Logan came through the surgery easily enough—-or so he later assumed, given that he could not remember it. It was the days afterward that threatened to dig him an early grave.

 

A fever set in the evening after Munro had removed the knife from his thigh.

 

The next few days were a blur of fitful sleep, racking chills, cool cloths swabbed over his body, weak broth offered to him on spoons . . .

 

And dreams.

 

His sleep was a riot of wild, vivid dreams. So many dreams that he suspected his mind was compensating for those lost years of darkness. He dreamed of -people and places he’d long forgotten. He dreamed of battlefields and bedsport.

 

Most of all, he dreamed of Madeline. Her dark eyes and her slender fingers, and her sweet, essential taste.

 

When he finally woke, his fever broken and his mind at rest, she was right there beside him.

 

But the woman would not let him get out of bed.

 

For anything.

 

Sponge baths were not nearly so amusing as a man might think they’d be. Not even when administered by a beautiful woman.

 

On the third straight day of his invalid treatment, Logan rebelled. “I hope you know I despise every moment of this.”

 

“I do know.” She swabbed him under the arm with a soapy sponge. “That’s why I’m enjoying it so much.”

 

“I’m perfectly able to do for myself now. I’m well.”

 

“Oh, no. I’m sentencing you to a full week of nursing in bed. If you do well with that, next Tuesday I might start letting you spoon your own parritch.”

 

Logan grumbled in response.

 

“That’s what you get for being heroic and saving my life.”

 

She leaned forward over him, plumping his pillow. The pose gave him an unobstructed view down the valley of her cleavage.

 

“Be careful, lass.

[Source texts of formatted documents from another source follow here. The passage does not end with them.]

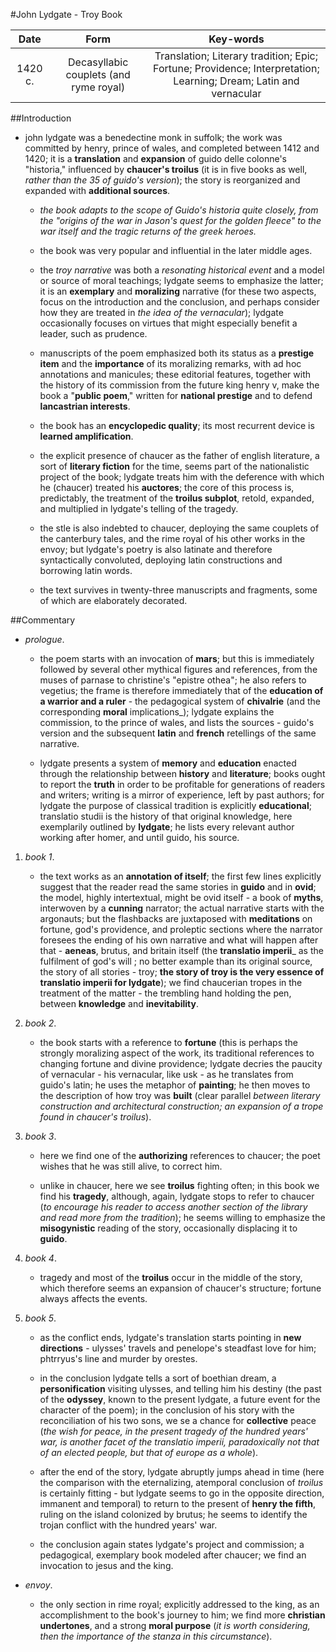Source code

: #John Lydgate - Troy Book

|Date|Form|Key-words|
|:---:|:---:|:---:|
|1420 c.|Decasyllabic couplets (and ryme royal)|Translation; Literary tradition; Epic; Fortune; Providence; Interpretation; Learning; Dream; Latin and vernacular|

##Introduction

- john lydgate was a benedectine monk in suffolk; the work was committed by henry, prince of wales, and completed between 1412 and 1420; it is a __translation__ and __expansion__ of guido delle colonne's "historia," influenced by __chaucer's troilus__ (it is in five books as well, _rather than the 35 of guido's version_); the story is reorganized and expanded with __additional sources__.

	- _the book adapts to the scope of Guido's historia quite closely, from the "origins of the war in Jason's quest for the golden fleece" to the war itself and the tragic returns of the greek heroes._

	- the book was very popular and influential in the later middle ages.

	- the _troy narrative_ was both a _resonating historical event_ and a model or source of moral teachings; lydgate seems to emphasize the latter; it is an __exemplary__ and __moralizing__ narrative (for these two aspects, focus on the introduction and the conclusion, and perhaps consider how they are treated in _the idea of the vernacular_); lydgate occasionally focuses on virtues that might especially benefit a leader, such as prudence.

	- manuscripts of the poem emphasized both its status as a __prestige item__ and the __importance__ of its moralizing remarks, with ad hoc annotations and manicules; these editorial features, together with the history of its commission from the future king henry v, make the book a "__public poem__," written for __national prestige__ and to defend __lancastrian interests__.

	- the book has an __encyclopedic quality__; its most recurrent device is __learned amplification__.

	- the explicit presence of chaucer as the father of english literature, a sort of __literary fiction__ for the time, seems part of the nationalistic project of the book; lydgate treats him with the deference with which he (chaucer) treated his __auctores__; the core of this process is, predictably, the treatment of the __troilus subplot__, retold, expanded, and multiplied in lydgate's telling of the tragedy.

	- the stle is also indebted to chaucer, deploying the same couplets of the canterbury tales, and the rime royal of his other works in the envoy; but lydgate's poetry is also latinate and therefore syntactically convoluted, deploying latin constructions and borrowing latin words.

	- the text survives in twenty-three manuscripts and fragments, some of which are elaborately decorated.

##Commentary

- _prologue_.

	- the poem starts with an invocation of __mars__; but this is immediately followed by several other mythical figures and references, from the muses of parnase to christine's "epistre othea"; he also refers to vegetius; the frame is therefore immediately that of the __education of a warrior and a ruler__ - the pedagogical system of __chivalrie__ (and the corresponding __moral__ implications_); lydgate explains the commission, to the prince of wales, and lists the sources - guido's version and the subsequent __latin__ and __french__ retellings of the same narrative.

	- lydgate presents a system of __memory__ and __education__ enacted through the relationship between __history__ and __literature__; books ought to report the __truth__ in order to be profitable for generations of readers and writers; writing is a mirror of experience, left by past authors; for lydgate the purpose of classical tradition is explicitly __educational__; translatio studii is the history of that original knowledge, here exemplarily outlined by __lydgate__; he lists every relevant author working after homer, and until guido, his source.

1. _book 1_.	

	- the text works as an __annotation of itself__; the first few lines explicitly suggest that the reader read the same stories in __guido__ and in __ovid__; the model, highly intertextual, might be ovid itself - a book of __myths__, interwoven by a __cunning__ narrator; the actual narrative starts with the argonauts; but the flashbacks are juxtaposed with __meditations__ on fortune, god's providence, and proleptic sections where the narrator foresees the ending of his own narrative and what will happen after that - __aeneas__, brutus, and britain itself (the __translatio imperii___ as the fulfilment of god's will ; no better example than its original source, the story of all stories - troy; __the story of troy is the very essence of translatio imperii for lydgate__); we find chaucerian tropes in the treatment of the matter - the trembling hand holding the pen, between __knowledge__ and __inevitability__.

2. _book 2_.

	- the book starts with a reference to __fortune__ (this is perhaps the strongly moralizing aspect of the work, its traditional references to changing fortune and divine providence; lydgate decries the paucity of vernacular - his vernacular, like usk - as he translates from guido's latin; he uses the metaphor of __painting__; he then moves to the description of how troy was __built__ (clear parallel _between literary construction and architectural construction; an expansion of a trope found in chaucer's troilus_). 

3. _book 3_.

	- here we find one of the __authorizing__ references to chaucer; the poet wishes that he was still alive, to correct him.

	- unlike in chaucer, here we see __troilus__ fighting often; in this book we find his __tragedy__, although, again, lydgate stops to refer to chaucer (_to encourage his reader to access another section of the library and read more from the tradition_); he seems willing to emphasize the __misogynistic__ reading of the story, occasionally displacing it to __guido__.

4. _book 4_.

	- tragedy and most of the __troilus__ occur in the middle of the story, which therefore seems an expansion of chaucer's structure; fortune always affects the events.

5. _book 5_.

	- as the conflict ends, lydgate's translation starts pointing in __new directions__ - ulysses' travels and penelope's steadfast love for him; phtrryus's line and murder by orestes.

	- in the conclusion lydgate tells a sort of boethian dream, a __personification__ visiting ulysses, and telling him his destiny (the past of the __odyssey__, known to the present lydgate, a future event for the character of the poem); in the conclusion of his story with the reconciliation of his two sons, we se a chance for __collective__ peace (_the wish for peace, in the present tragedy of the hundred years' war, is another facet of the translatio imperii, paradoxically not that of an elected people, but that of europe as a whole_).

	- after the end of the story, lydgate abruptly jumps ahead in time (here the comparison with the eternalizing, atemporal conclusion of _troilus_ is certainly fitting - but lydgate seems to go in the opposite direction, immanent and temporal) to return to the present of __henry the fifth__, ruling on the island colonized by brutus; he seems to identify the trojan conflict with the hundred years' war.

	- the conclusion again states lydgate's project and commission; a pedagogical, exemplary book modeled after chaucer; we find an invocation to jesus and the king.

- _envoy_.

	- the only section in rime royal; explicitly addressed to the king, as an accomplishment to the book's journey to him; we find more __christian undertones__, and a strong __moral purpose__ (_it is worth considering, then the importance of the stanza in this circumstance_).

You’re brushing close to danger.”

 

She smiled. “You’re no danger to me in this state.”

 

“That sounded like a challenge.”

 

“In all seriousness, Logan. You always work so hard taking care of everyone else. For a few days, I’m going to take care of you. And you will have to lie there and endure it.”

 

Logan tried not to seem too churlish. It wasn’t that he minded her presence, of course. He’d never known this kind of tenderness and attention. He simply despised the feeling of helplessness. He hated knowing that if someone charged through the door, he’d be powerless to stop it.

 

But he also had to admit to himself that there was a certain intoxicating pleasure to be found in surrender.

 

“You don’t need to sit here all day,” he said. “I know you probably have work to do. How are Rex and Fluffy?”

 

She set the sponge and basin aside. “Getting on very well indeed. She molted. They’ve mated and entered the tending phase.”

 

“And . . . ?” he prompted. “Don’t leave me in suspense. Which position do lobsters favor for their lovemaking?”